Note: The impetus for this essay was a recent China Made lecture by the sociologist Ching Kwan Lee, the ideas expressed, however, are those of the author.
On September 23, 2018 the Guangzhou–Shenzhen–Hong Kong Express Rail Link officially opened—linking Mainland China to downtown Hong Kong by high-speed rail. This $11 billion project, built over nearly 9 years, did more than facilitate travel. It also brought Chinese territorial sovereignty right into Kowloon. Now, there is a new Chinese border inside the wave-like steel folds of the gleaming station, where travelers are subject to Chinese laws.

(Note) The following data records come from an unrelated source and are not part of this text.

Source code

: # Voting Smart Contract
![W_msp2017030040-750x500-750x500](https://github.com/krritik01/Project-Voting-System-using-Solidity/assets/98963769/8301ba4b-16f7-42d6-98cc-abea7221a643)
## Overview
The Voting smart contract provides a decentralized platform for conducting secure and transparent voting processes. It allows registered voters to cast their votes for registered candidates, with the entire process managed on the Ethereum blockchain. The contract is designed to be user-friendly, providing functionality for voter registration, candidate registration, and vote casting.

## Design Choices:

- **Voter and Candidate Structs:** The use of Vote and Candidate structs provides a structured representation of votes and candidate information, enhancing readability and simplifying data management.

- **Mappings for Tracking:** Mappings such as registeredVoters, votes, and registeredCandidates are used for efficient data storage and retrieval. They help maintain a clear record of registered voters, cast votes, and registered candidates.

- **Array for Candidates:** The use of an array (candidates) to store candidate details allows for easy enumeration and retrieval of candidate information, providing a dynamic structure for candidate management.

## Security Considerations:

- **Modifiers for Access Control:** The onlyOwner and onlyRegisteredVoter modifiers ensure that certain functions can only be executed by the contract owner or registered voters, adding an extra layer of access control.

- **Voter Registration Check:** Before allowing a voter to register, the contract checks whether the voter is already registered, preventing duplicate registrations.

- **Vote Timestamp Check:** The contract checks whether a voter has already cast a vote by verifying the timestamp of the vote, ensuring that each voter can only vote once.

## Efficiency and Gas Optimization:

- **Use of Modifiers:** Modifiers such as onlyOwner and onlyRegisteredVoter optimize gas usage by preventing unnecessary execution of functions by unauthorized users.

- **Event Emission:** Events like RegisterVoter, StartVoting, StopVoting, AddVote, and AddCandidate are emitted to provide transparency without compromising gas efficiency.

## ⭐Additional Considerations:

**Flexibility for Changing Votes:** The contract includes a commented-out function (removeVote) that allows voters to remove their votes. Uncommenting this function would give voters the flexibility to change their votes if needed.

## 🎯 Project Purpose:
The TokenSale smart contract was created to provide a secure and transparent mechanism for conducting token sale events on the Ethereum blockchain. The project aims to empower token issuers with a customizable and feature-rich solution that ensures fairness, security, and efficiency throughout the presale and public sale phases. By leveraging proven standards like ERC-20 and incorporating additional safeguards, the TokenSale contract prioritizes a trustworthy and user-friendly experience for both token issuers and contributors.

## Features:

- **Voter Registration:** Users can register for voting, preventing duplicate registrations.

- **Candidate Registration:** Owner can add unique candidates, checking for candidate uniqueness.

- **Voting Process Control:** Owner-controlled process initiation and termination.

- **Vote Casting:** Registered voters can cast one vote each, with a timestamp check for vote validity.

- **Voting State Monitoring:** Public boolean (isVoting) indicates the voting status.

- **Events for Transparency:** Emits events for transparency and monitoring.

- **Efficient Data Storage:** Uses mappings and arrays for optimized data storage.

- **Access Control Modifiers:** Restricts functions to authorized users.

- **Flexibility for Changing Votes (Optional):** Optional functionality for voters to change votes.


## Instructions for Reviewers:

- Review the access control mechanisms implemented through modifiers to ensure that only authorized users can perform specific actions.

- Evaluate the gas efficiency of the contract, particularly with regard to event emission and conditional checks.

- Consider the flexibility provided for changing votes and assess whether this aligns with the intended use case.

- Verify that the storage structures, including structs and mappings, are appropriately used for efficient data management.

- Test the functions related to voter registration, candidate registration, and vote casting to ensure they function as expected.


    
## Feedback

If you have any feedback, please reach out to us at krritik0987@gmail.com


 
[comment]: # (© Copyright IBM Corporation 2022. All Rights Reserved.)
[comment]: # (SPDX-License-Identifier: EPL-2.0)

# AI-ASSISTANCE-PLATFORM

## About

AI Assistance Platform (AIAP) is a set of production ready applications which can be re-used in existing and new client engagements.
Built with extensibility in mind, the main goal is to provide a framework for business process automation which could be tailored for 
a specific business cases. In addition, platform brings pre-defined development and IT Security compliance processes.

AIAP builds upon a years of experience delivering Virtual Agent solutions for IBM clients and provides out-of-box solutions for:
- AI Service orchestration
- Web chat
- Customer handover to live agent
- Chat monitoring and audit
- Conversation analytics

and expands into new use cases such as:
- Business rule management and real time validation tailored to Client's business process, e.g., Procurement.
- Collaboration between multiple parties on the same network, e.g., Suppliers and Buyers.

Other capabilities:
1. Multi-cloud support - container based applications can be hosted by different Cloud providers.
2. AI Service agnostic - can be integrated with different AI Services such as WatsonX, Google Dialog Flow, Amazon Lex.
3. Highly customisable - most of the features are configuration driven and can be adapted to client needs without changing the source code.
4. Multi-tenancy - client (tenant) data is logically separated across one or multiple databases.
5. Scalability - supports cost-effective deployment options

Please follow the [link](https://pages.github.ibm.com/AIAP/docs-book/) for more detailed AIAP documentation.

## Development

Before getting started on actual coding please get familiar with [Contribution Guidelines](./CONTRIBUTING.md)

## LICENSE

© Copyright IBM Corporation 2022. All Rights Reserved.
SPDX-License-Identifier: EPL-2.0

As the sociologist Ching Kwan Lee argued in an September 2020 China Made lecture titled “Hong Kong: Global China’s Restive Frontier,” the past decade of Chinese infrastructure projects, such as the high speed rail station, are part of the colonial project to remake Hong Kong in China’s image. “They wanted direct access to downtown Hong Kong.” Lee noted, “As soon as you enter the custom areas inside train station you are under Chinese law. It was the extraterritoriality of the project that caused popular outrage and protests.” Both sides of this project—Hong Kong protestors and Chinese authorities—understood something about the way power was carried by the built environment.
Listening to Lee’s discussion of the imposition of new infrastructure systems brought to mind conceptualizations of infrastructural power: the way the dispositions of built systems can enhance a state’s influence over a society (Mann 1984; Easterling 2016). By building itself into the lives of citizens and introducing a new regime of costs and benefits through this imposition, an infrastructural state begins to shape the right to the city, the right to transport, the right to work and so on. Infrastructure power—a materialist reframing of what Foucault might refer to as biopower (Foucault 2007)—announces the priorities of a state: who and what is authorized to move and act, whose lives and what materials are valued. Paying attention to infrastructural power adds another dimension to recent discussions of Hong Kong which focus on human rights, legal reform, democracy and protest (Davis 2020; Wasserstrom 2020). It opens up a materialist analytic of China’s colonial territorialization of Hong Kong.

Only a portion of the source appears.